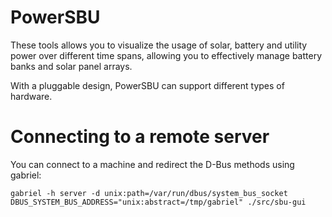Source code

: # PowerSBU

These tools allows you to visualize the usage of solar, battery and utility
power over different time spans, allowing you to effectively manage
battery banks and solar panel arrays.

With a pluggable design, PowerSBU can support different types of hardware.

# Connecting to a remote server

You can connect to a machine and redirect the D-Bus methods using gabriel:

    gabriel -h server -d unix:path=/var/run/dbus/system_bus_socket
    DBUS_SYSTEM_BUS_ADDRESS="unix:abstract=/tmp/gabriel" ./src/sbu-gui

● **PROBLEM DESCRIPTION**: Repeat the data exactly as written, but without the pictures.

● **RESULT FOR THIS TASK**:
Source code

: # PowerSBU

These tools allows you to visualize the usage of solar, battery and utility
power over different time spans, allowing you to effectively manage
battery banks and solar panel arrays.

With a pluggable design, PowerSBU can support different types of hardware.

# Connecting to a remote server

You can connect to a machine and redirect the D-Bus methods using gabriel:

    gabriel -h server -d unix:path=/var/run/dbus/system_bus_socket
    DBUS_SYSTEM_BUS_ADDRESS="unix:abstract=/tmp/gabriel" ./src/sbu-gui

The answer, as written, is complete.